Dive Brief:
- Consumer advocates are pushing the California Public Utilities Commission (CPUC) to renegotiate a previous settlement with Southern California Edison (SCE) and make the utility pay at least $650 million more in costs related to the closure of its San Onofre Nuclear Generating Station (SONGS), the LA Times reports. The calls come on the heels of newly-revealed improprieties in the way a previous $1.4 billion settlement was negotiated.
- Investigations of former CPUC President Michael Peevey showed that the previous allocation of $3.6 billion in costs to SCE ratepayers for the closure of the SONGS facility was determined in unethical and potentially illegal ex-parte meetings between Peevey and SCE Vice President Steven Pickett. The total cost of the closure was $5 billion, with the utility picking up the remaining $1.4 billion.
- The Utility Reform Network (TURN) and the CPUC Office of Ratepayer Advocates demanded the settlement be revisited after an outline of the 2014 settlement, written during a secret 2013 Peevey-Pickett meeting, was obtained during a search of Peevey’s house.
Dive Insight:
SONGS was shuttered for good in 2013. The two-reactor nuclear facility, 78 percent owned and entirely operated by Southern California Edison (SCE), was taken offline in January 2012 after detection of radioactive steam leaks.
The leaks were determined to be from prematurely worn steam generator tubes that had been part of renovations done by Mitsubishi Heavy Industries (MHI).

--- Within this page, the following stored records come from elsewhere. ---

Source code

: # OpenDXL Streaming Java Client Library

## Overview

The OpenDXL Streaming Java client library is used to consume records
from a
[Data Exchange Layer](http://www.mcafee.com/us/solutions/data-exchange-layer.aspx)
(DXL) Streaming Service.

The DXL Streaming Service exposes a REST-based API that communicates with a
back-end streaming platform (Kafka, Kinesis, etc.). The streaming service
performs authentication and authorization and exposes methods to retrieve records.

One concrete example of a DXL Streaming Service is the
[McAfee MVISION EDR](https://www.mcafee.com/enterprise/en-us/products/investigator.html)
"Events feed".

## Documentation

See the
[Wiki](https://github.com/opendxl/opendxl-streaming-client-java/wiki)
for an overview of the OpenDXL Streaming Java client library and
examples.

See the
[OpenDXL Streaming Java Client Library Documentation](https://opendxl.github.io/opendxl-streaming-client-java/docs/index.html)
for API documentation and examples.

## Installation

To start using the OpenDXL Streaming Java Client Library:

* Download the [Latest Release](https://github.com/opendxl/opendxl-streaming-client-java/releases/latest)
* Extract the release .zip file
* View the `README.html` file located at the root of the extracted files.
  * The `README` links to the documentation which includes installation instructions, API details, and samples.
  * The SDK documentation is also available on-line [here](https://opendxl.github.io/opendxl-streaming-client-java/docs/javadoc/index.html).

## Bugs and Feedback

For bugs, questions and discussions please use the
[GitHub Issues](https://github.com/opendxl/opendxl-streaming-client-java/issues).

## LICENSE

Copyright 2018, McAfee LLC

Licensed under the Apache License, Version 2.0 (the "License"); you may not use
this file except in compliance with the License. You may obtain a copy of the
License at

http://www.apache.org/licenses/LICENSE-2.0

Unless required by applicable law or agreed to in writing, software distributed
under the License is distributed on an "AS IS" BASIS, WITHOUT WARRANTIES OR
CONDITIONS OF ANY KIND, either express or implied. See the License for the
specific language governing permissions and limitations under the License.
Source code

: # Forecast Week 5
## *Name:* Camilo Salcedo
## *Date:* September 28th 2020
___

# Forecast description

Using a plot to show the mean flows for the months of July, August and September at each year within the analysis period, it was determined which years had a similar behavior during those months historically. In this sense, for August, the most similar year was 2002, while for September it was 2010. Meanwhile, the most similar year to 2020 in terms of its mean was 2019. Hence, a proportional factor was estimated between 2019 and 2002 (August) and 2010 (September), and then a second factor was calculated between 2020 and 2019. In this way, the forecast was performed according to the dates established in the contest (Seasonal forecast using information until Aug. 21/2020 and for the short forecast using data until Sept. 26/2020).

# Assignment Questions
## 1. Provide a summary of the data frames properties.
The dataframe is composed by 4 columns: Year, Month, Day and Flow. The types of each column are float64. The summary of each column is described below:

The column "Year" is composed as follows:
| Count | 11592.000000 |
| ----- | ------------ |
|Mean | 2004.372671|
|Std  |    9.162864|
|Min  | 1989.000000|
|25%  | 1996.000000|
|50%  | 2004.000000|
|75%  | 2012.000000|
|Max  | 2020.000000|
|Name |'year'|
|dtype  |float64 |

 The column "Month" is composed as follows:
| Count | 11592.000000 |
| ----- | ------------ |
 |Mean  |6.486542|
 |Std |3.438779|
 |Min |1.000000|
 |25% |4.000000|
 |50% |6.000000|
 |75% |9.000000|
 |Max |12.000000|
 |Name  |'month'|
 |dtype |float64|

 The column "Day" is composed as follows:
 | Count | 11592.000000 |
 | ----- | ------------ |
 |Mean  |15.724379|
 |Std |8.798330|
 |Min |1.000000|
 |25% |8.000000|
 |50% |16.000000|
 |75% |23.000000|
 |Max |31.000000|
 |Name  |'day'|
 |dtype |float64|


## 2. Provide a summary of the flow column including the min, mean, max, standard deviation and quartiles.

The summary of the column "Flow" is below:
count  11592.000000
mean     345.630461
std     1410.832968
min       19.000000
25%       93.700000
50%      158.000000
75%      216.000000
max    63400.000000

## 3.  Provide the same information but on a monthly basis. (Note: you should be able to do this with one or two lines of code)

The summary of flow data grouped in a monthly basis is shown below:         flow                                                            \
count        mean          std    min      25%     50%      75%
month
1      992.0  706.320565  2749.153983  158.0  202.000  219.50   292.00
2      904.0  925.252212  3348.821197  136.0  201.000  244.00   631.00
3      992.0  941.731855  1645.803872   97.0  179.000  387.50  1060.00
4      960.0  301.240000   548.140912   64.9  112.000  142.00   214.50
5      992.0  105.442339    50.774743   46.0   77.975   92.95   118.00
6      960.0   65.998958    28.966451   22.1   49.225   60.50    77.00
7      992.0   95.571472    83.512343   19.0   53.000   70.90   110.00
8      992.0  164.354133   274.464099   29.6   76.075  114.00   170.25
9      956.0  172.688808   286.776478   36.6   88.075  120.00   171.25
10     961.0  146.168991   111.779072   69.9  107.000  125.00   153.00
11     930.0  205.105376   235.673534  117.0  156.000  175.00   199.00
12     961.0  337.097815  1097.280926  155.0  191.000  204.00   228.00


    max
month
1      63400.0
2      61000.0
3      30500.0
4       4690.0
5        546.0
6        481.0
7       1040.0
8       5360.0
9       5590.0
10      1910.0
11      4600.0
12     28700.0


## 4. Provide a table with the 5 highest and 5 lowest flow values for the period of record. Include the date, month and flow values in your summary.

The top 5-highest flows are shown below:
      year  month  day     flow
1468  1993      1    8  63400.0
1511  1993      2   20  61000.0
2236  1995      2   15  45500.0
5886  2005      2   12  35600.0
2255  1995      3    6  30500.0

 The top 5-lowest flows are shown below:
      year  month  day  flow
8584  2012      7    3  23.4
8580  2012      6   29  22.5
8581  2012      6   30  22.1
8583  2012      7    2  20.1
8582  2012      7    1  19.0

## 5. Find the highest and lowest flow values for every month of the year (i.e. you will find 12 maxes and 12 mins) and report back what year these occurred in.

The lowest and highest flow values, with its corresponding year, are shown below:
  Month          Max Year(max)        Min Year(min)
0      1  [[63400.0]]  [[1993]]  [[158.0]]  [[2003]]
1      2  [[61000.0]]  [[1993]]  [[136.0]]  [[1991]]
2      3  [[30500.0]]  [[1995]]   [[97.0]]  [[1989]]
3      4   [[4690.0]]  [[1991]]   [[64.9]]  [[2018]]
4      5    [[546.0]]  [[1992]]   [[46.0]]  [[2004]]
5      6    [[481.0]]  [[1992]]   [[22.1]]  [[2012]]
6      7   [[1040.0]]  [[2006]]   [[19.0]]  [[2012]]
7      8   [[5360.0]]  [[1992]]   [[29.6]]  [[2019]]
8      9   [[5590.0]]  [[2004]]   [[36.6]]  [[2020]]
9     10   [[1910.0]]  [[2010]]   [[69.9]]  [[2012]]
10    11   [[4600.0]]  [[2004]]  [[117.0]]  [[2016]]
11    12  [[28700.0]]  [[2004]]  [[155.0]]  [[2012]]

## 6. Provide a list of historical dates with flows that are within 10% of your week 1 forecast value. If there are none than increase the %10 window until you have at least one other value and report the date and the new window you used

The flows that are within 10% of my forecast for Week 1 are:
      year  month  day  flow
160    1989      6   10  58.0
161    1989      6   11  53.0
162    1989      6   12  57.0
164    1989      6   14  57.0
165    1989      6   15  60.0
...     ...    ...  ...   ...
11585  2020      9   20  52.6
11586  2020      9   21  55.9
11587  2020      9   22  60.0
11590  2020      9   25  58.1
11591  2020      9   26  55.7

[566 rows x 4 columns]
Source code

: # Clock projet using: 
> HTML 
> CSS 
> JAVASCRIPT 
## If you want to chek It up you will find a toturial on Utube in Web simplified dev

SCE, SDG&E, TURN, the Office of Ratepayer Advocates, Friends of the Earth, and the Coalition of California Utility Employees agreed to the final settlement in September 2014. It also stipulated how insurance monies will be apportioned, how monies recovered in legal actions against MHI will be apportioned, and how monies earned from the sale of San Onofre assets will be handled.
The Peevey investigation that revealed the secret deal evidence was for ex-parte meetings with Pacific Gas & Electric executives about the 2010 San Bruno gas pipeline explosion. Disclosed emails revealed Peevey's involvement with PG&E executives. The consumer advocate groups are now calling for email disclosures on the SONGS negotiations.